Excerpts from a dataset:
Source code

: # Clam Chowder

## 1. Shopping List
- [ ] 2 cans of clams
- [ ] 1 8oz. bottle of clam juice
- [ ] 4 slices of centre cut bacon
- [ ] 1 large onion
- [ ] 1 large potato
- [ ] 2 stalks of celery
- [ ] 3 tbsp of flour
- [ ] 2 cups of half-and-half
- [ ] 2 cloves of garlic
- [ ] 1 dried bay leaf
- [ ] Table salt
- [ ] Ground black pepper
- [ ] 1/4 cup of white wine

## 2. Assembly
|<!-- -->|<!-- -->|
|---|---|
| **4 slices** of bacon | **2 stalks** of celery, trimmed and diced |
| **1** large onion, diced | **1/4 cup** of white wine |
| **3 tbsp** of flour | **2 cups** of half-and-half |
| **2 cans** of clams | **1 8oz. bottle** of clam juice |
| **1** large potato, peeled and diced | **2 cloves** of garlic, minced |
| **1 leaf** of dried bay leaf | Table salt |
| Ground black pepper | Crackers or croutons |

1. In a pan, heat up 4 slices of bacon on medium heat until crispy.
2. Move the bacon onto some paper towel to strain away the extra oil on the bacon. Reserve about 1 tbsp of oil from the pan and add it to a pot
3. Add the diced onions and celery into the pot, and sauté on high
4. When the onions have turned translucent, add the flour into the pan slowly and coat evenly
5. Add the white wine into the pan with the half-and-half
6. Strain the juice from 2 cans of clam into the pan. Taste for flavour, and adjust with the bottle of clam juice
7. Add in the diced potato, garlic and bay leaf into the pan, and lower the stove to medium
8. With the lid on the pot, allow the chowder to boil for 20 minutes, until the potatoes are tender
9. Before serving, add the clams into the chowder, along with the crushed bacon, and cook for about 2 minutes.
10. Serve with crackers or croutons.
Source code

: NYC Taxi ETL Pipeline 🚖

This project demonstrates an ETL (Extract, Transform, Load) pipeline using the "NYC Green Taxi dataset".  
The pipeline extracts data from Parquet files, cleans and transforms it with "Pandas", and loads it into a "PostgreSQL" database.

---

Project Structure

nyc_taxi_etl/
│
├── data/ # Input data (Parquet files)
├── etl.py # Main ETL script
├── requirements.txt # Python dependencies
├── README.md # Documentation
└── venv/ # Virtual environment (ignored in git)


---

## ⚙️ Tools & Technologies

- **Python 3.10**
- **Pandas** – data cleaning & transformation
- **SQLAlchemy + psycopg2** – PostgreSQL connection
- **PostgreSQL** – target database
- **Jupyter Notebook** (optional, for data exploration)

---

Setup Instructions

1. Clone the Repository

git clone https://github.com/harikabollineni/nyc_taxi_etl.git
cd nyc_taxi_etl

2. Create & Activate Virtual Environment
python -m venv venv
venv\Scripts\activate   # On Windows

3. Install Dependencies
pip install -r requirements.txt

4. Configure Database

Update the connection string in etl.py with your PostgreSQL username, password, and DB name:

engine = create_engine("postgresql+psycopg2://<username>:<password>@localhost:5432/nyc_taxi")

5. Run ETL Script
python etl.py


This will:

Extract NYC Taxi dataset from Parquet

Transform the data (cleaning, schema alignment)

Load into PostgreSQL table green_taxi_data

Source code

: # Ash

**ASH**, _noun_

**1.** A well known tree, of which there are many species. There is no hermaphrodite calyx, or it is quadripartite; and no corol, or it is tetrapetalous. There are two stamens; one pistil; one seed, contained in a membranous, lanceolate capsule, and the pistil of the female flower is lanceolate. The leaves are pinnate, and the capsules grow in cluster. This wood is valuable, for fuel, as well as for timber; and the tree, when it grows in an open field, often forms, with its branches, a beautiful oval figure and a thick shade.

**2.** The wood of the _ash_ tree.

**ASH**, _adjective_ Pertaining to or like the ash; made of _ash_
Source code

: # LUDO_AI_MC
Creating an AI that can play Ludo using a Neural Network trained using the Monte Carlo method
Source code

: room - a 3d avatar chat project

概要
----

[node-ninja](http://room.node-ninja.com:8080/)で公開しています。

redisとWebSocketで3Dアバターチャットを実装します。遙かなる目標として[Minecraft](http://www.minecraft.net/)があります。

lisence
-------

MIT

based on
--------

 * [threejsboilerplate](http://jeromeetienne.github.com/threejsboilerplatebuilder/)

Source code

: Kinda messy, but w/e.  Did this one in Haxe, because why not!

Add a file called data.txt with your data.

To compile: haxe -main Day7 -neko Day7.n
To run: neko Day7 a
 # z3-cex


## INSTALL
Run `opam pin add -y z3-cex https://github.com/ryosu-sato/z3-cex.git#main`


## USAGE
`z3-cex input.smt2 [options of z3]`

-- Problem --
Using the records, work out how many lines include "bottle", and reply with that number alone.

-- Answer space --
3